- Work instructions
Look over the data below and give the number of lines containing the word "origin", with no other words.

- - - - -

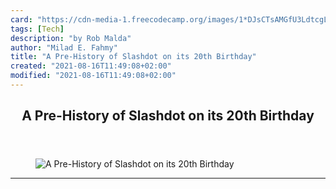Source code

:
 ```yaml
---
card: "https://cdn-media-1.freecodecamp.org/images/1*DJsCTsAMGfU3LdtcgLOt-w.png"
tags: [Tech]
description: "by Rob Malda"
author: "Milad E. Fahmy"
title: "A Pre-History of Slashdot on its 20th Birthday"
created: "2021-08-16T11:49:08+02:00"
modified: "2021-08-16T11:49:08+02:00"
---
```

<div class="site-wrapper">
<main id="site-main" class="site-main outer">
<div class="inner">
<article class="post-full post tag-tech tag-technology tag-startup tag-programming tag-entrepreneurship ">
<header class="post-full-header">
<h1 class="post-full-title">A Pre-History of Slashdot on its 20th Birthday</h1>
</header>
<figure class="post-full-image">
<picture>
<source media="(max-width: 700px)" sizes="1px" srcset="data:image/gif;base64,R0lGODlhAQABAIAAAAAAAP///yH5BAEAAAAALAAAAAABAAEAAAIBRAA7 1w">
<source media="(min-width: 701px)" sizes="(max-width: 800px) 400px,
(max-width: 1170px) 700px,
1400px" srcset="https://cdn-media-1.freecodecamp.org/images/1*DJsCTsAMGfU3LdtcgLOt-w.png 300w,
https://cdn-media-1.freecodecamp.org/images/1*DJsCTsAMGfU3LdtcgLOt-w.png 600w,
https://cdn-media-1.freecodecamp.org/images/1*DJsCTsAMGfU3LdtcgLOt-w.png 1000w,
https://cdn-media-1.freecodecamp.org/images/1*DJsCTsAMGfU3LdtcgLOt-w.png 2000w">
<img onerror="this.style.display='none'" src="https://cdn-media-1.freecodecamp.org/images/1*DJsCTsAMGfU3LdtcgLOt-w.png" alt="A Pre-History of Slashdot on its 20th Birthday">
</picture>
</figure>
<section class="post-full-content">
<div class="post-content medium-migrated-article">
</div>
<hr>
</section>
</article>
</div>
</main>
</div>
<!-- Google Tag Manager (noscript) -->
<!-- End Google Tag Manager (noscript) -->
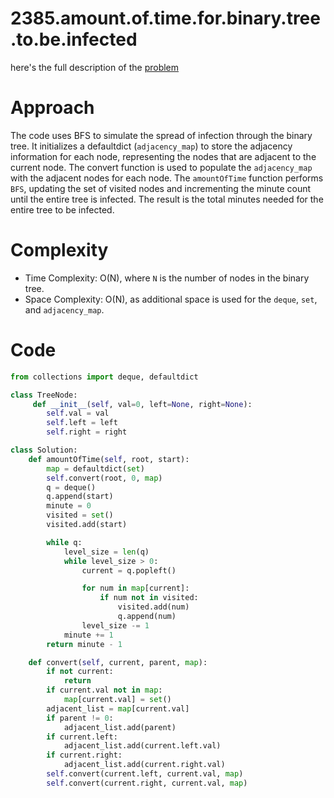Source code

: # 2385.amount.of.time.for.binary.tree.to.be.infected

here's the full description of the [problem](https://leetcode.com/problems/amount-of-time-for-binary-tree-to-be-infected/description/?envType=daily-question&envId=2024-01-10)

# Approach 

The code uses BFS to simulate the spread of infection through the binary tree.
It initializes a defaultdict (`adjacency_map`) to store the adjacency information for each node, representing the nodes that are adjacent to the current node.
The convert function is used to populate the `adjacency_map` with the adjacent nodes for each node.
The `amountOfTime` function performs `BFS`, updating the set of visited nodes and incrementing the minute count until the entire tree is infected.
The result is the total minutes needed for the entire tree to be infected.

# Complexity

- Time Complexity: O(N), where `N` is the number of nodes in the binary tree.
- Space Complexity: O(N), as additional space is used for the `deque`, `set`, and `adjacency_map`.

# Code 

```Python
from collections import deque, defaultdict

class TreeNode:
     def __init__(self, val=0, left=None, right=None):
        self.val = val
        self.left = left
        self.right = right

class Solution:
    def amountOfTime(self, root, start):
        map = defaultdict(set)
        self.convert(root, 0, map)
        q = deque()
        q.append(start)
        minute = 0
        visited = set()
        visited.add(start)

        while q:
            level_size = len(q)
            while level_size > 0:
                current = q.popleft()

                for num in map[current]:
                    if num not in visited:
                        visited.add(num)
                        q.append(num)
                level_size -= 1
            minute += 1
        return minute - 1

    def convert(self, current, parent, map):
        if not current:
            return
        if current.val not in map:
            map[current.val] = set()
        adjacent_list = map[current.val]
        if parent != 0:
            adjacent_list.add(parent)
        if current.left:
            adjacent_list.add(current.left.val)
        if current.right:
            adjacent_list.add(current.right.val)
        self.convert(current.left, current.val, map)
        self.convert(current.right, current.val, map)
```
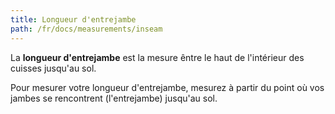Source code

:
 ```yaml
---
title: Longueur d'entrejambe
path: /fr/docs/measurements/inseam
---
```


La **longueur d'entrejambe** est la mesure êntre le haut de l'intérieur des cuisses jusqu'au sol.

Pour mesurer votre longueur d'entrejambe, mesurez à partir du point où vos jambes se rencontrent (l'entrejambe) jusqu'au sol.
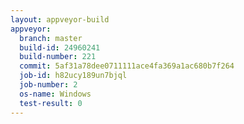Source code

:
 ```yaml
---
layout: appveyor-build
appveyor:
  branch: master
  build-id: 24960241
  build-number: 221
  commit: 5af31a78dee0711111ace4fa369a1ac680b7f264
  job-id: h82ucy189un7bjql
  job-number: 2
  os-name: Windows
  test-result: 0
---
```

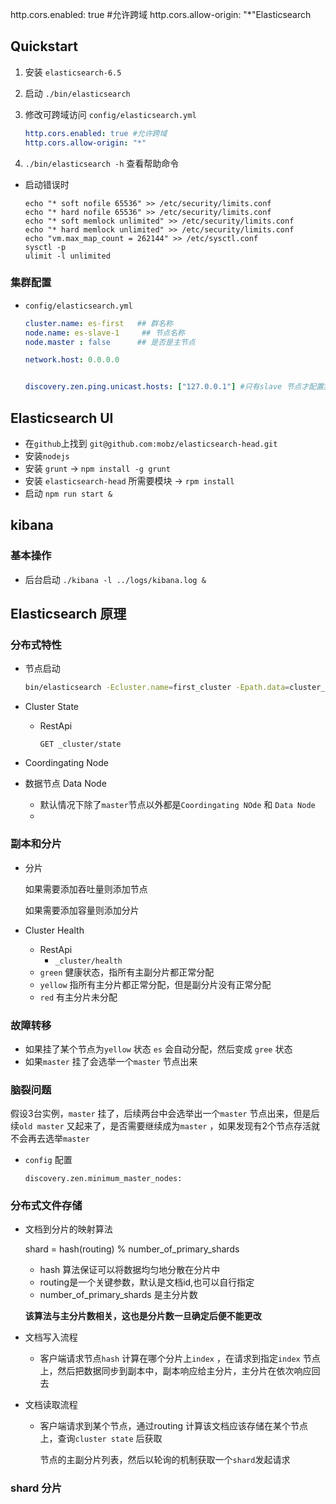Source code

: http.cors.enabled: true #允许跨域
http.cors.allow-origin: "*"Elasticsearch

## Quickstart

1. 安装 `elasticsearch-6.5`

2. 启动 `./bin/elasticsearch`

3. 修改可跨域访问 `config/elasticsearch.yml`

   ```yaml
   http.cors.enabled: true #允许跨域
   http.cors.allow-origin: "*"
   ```

4. `./bin/elasticsearch -h` 查看帮助命令

* 启动错误时

  ```shell
  echo "* soft nofile 65536" >> /etc/security/limits.conf
  echo "* hard nofile 65536" >> /etc/security/limits.conf
  echo "* soft memlock unlimited" >> /etc/security/limits.conf
  echo "* hard memlock unlimited" >> /etc/security/limits.conf
  echo "vm.max_map_count = 262144" >> /etc/sysctl.conf
  sysctl -p
  ulimit -l unlimited
  ```


### 集群配置

* `config/elasticsearch.yml`

  ```yaml
  cluster.name: es-first   ## 群名称
  node.name: es-slave-1     ## 节点名称
  node.master : false      ## 是否是主节点
  
  network.host: 0.0.0.0
  
  
  discovery.zen.ping.unicast.hosts: ["127.0.0.1"] #只有slave 节点才配置集群的IP 组，配置主节点IP 即可
  ```




## Elasticsearch UI 

* 在`github`上找到 `git@github.com:mobz/elasticsearch-head.git`
* 安装`nodejs`
* 安装 `grunt` -> `npm install -g grunt`
* 安装 `elasticsearch-head` 所需要模块 -> `rpm install`
* 启动 `npm run start &`



## kibana

### 基本操作

* 后台启动 `./kibana -l ../logs/kibana.log &`



## Elasticsearch 原理

### 分布式特性

* 节点启动 

  ```sh
  bin/elasticsearch -Ecluster.name=first_cluster -Epath.data=cluster_node1 -Enode.name=node1 -Ehttp.port=9201 -Enetwork.host=0.0.0.0 -Epath.logs=node1_logs -Ehttp.cors.enabled=true -Ehttp.cors.allow-origin="*" -d
  
  ```

* Cluster State

  * RestApi

    `GET _cluster/state`

* Coordingating Node

* 数据节点 Data Node

  * 默认情况下除了`master`节点以外都是`Coordingating NOde` 和 `Data Node`
  * 

### 副本和分片

* 分片

  如果需要添加吞吐量则添加节点

  如果需要添加容量则添加分片

* Cluster Health

  * RestApi
    * `_cluster/health`
  * `green` 健康状态，指所有主副分片都正常分配
  * `yellow` 指所有主分片都正常分配，但是副分片没有正常分配
  * `red` 有主分片未分配



### 故障转移

* 如果挂了某个节点为`yellow` 状态 `es` 会自动分配，然后变成 `gree` 状态
* 如果`master` 挂了会选举一个`master` 节点出来



### 脑裂问题

假设3台实例，`master` 挂了，后续两台中会选举出一个`master` 节点出来，但是后续`old master` 又起来了，是否需要继续成为`master` ，如果发现有2个节点存活就不会再去选举`master`

* `config` 配置

  `discovery.zen.minimum_master_nodes: `



### 分布式文件存储

* 文档到分片的映射算法

  shard = hash(routing) % number_of_primary_shards

  * hash 算法保证可以将数据均匀地分散在分片中
  * routing是一个关键参数，默认是文档id,也可以自行指定
  * number_of_primary_shards 是主分片数

  **该算法与主分片数相关，这也是分片数一旦确定后便不能更改**


* 文档写入流程

  * 客户端请求节点`hash` 计算在哪个分片上`index` ，在请求到指定`index` 节点上，然后把数据同步到副本中，副本响应给主分片，主分片在依次响应回去

* 文档读取流程

  * 客户端请求到某个节点，通过routing 计算该文档应该存储在某个节点上，查询`cluster state` 后获取 

    节点的主副分片列表，然后以轮询的机制获取一个`shard`发起请求

### shard 分片






































































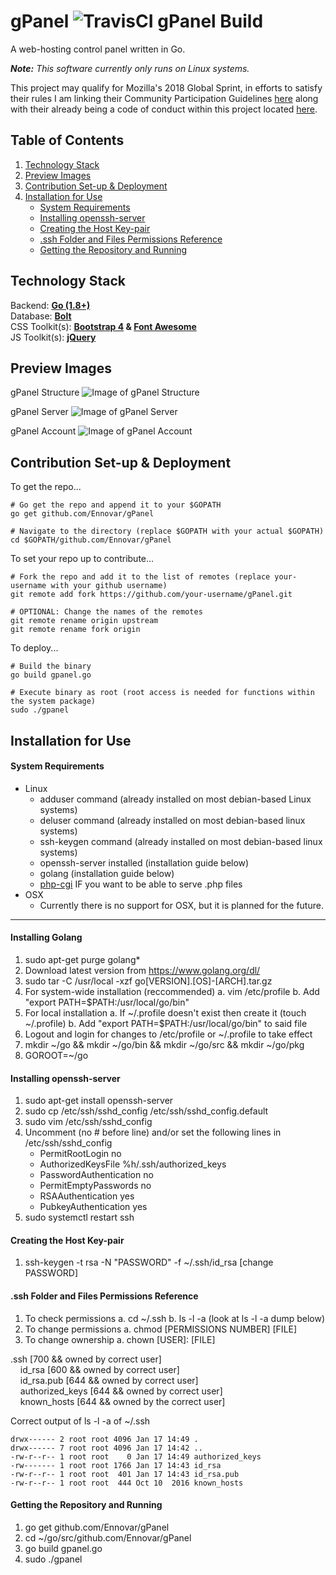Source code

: # gPanel ![TravisCI gPanel Build](https://travis-ci.org/Ennovar/gPanel.svg?branch=master)

A web-hosting control panel written in Go.

*__Note:__ This software currently only runs on Linux systems.*

This project may qualify for Mozilla's 2018 Global Sprint, in efforts to satisfy their rules I am linking their Community Participation Guidelines [here](https://www.mozilla.org/en-US/about/governance/policies/participation/) along with their already being a code of conduct within this project located [here](https://github.com/Ennovar/gPanel/blob/master/.github/CODE_OF_CONDUCT.md).

## Table of Contents
1. [Technology Stack](#technology-stack)
2. [Preview Images](#preview-images)
3. [Contribution Set-up & Deployment](#contribution-set-up--deployment)
4. [Installation for Use](#installation-for-use)
    * [System Requirements](#system-requirements)
    * [Installing openssh-server](#installing-openssh-server)
    * [Creating the Host Key-pair](#creating-the-host-key-pair)
    * [.ssh Folder and Files Permissions Reference](#ssh-folder-and-files-permissions-reference)
    * [Getting the Repository and Running](#getting-the-repository-and-running)

## Technology Stack

Backend: __[Go (1.8+)](https://golang.org/)__  
Database: __[Bolt](https://github.com/boltdb/bolt)__  
CSS Toolkit(s): __[Bootstrap 4](http://getbootstrap.com/) & [Font Awesome](http://fontawesome.io/)__  
JS Toolkit(s): __[jQuery](https://jquery.com/)__

## Preview Images

gPanel Structure
![Image of gPanel Structure](https://nextwavesolutions.io/images/gPanelStructure.png)

gPanel Server
![Image of gPanel Server](https://user-images.githubusercontent.com/30050545/36277136-9d0cdffc-1255-11e8-8a33-b503087a32f8.png)

gPanel Account
![Image of gPanel Account](https://user-images.githubusercontent.com/30050545/36277135-9cf4feaa-1255-11e8-8957-9f02a9cfb7e4.png)

## Contribution Set-up & Deployment

To get the repo...

```shell
# Go get the repo and append it to your $GOPATH
go get github.com/Ennovar/gPanel

# Navigate to the directory (replace $GOPATH with your actual $GOPATH)
cd $GOPATH/github.com/Ennovar/gPanel
```

To set your repo up to contribute...

```shell
# Fork the repo and add it to the list of remotes (replace your-username with your github username)
git remote add fork https://github.com/your-username/gPanel.git

# OPTIONAL: Change the names of the remotes
git remote rename origin upstream
git remote rename fork origin
```

To deploy...

```shell
# Build the binary
go build gpanel.go

# Execute binary as root (root access is needed for functions within the system package)
sudo ./gpanel
```

## Installation for Use

#### System Requirements

- Linux
	- adduser command (already installed on most debian-based Linux systems)
	- deluser command (already installed on most debian-based linux systems)
	- ssh-keygen command (already installed on most debian-based linux systems)
	- openssh-server installed (installation guide below)
	- golang (installation guide below)
	- [php-cgi](http://us3.php.net/downloads.php) IF you want to be able to serve .php files
- OSX
	- Currently there is no support for OSX, but it is planned for the future.
-----------------------------------


#### Installing Golang

1. sudo apt-get purge golang*
2. Download latest version from https://www.golang.org/dl/
3. sudo tar -C /usr/local -xzf go[VERSION].[OS]-[ARCH].tar.gz
4. For system-wide installation (reccommended)
	a. vim /etc/profile
	b. Add "export PATH=$PATH:/usr/local/go/bin"
5. For local installation
	a. If ~/.profile doesn't exist then create it (touch ~/.profile)
	b. Add "export PATH=$PATH:/usr/local/go/bin" to said file
6. Logout and login for changes to /etc/profile or ~/.profile to take effect
7. mkdir ~/go && mkdir ~/go/bin && mkdir ~/go/src && mkdir ~/go/pkg
8. GOROOT=~/go


#### Installing openssh-server

1. sudo apt-get install openssh-server
2. sudo cp /etc/ssh/sshd_config /etc/ssh/sshd_config.default
3. sudo vim /etc/ssh/sshd_config
4. Uncomment (no # before line) and/or set the following lines in /etc/ssh/sshd_config
	- PermitRootLogin no
	- AuthorizedKeysFile %h/.ssh/authorized_keys
	- PasswordAuthentication no
	- PermitEmptyPasswords no
	- RSAAuthentication yes
	- PubkeyAuthentication yes
5. sudo systemctl restart ssh


#### Creating the Host Key-pair

1. ssh-keygen -t rsa -N "PASSWORD" -f ~/.ssh/id_rsa [change PASSWORD]


#### .ssh Folder and Files Permissions Reference

1. To check permissions
	a. cd ~/.ssh
	b. ls -l -a (look at ls -l -a dump below)
2. To change permissions
	a. chmod [PERMISSIONS NUMBER] [FILE]
3. To change ownership
	a. chown [USER]: [FILE]

.ssh [700 && owned by correct user]  
&nbsp;&nbsp;&nbsp;&nbsp;id_rsa [600 && owned by correct user]  
&nbsp;&nbsp;&nbsp;&nbsp;id_rsa.pub [644 && owned by correct user]  
&nbsp;&nbsp;&nbsp;&nbsp;authorized_keys [644 && owned by correct user]  
&nbsp;&nbsp;&nbsp;&nbsp;known_hosts [644 && owned by the correct user]  

Correct output of ls -l -a of ~/.ssh
```shell
drwx------ 2 root root 4096 Jan 17 14:49 .  
drwx------ 7 root root 4096 Jan 17 14:42 ..  
-rw-r--r-- 1 root root    0 Jan 17 14:49 authorized_keys  
-rw------- 1 root root 1766 Jan 17 14:43 id_rsa  
-rw-r--r-- 1 root root  401 Jan 17 14:43 id_rsa.pub  
-rw-r--r-- 1 root root  444 Oct 10  2016 known_hosts
```


#### Getting the Repository and Running

1. go get github.com/Ennovar/gPanel
2. cd ~/go/src/github.com/Ennovar/gPanel
3. go build gpanel.go
4. sudo ./gpanel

- - - - -

- Exercise answer
5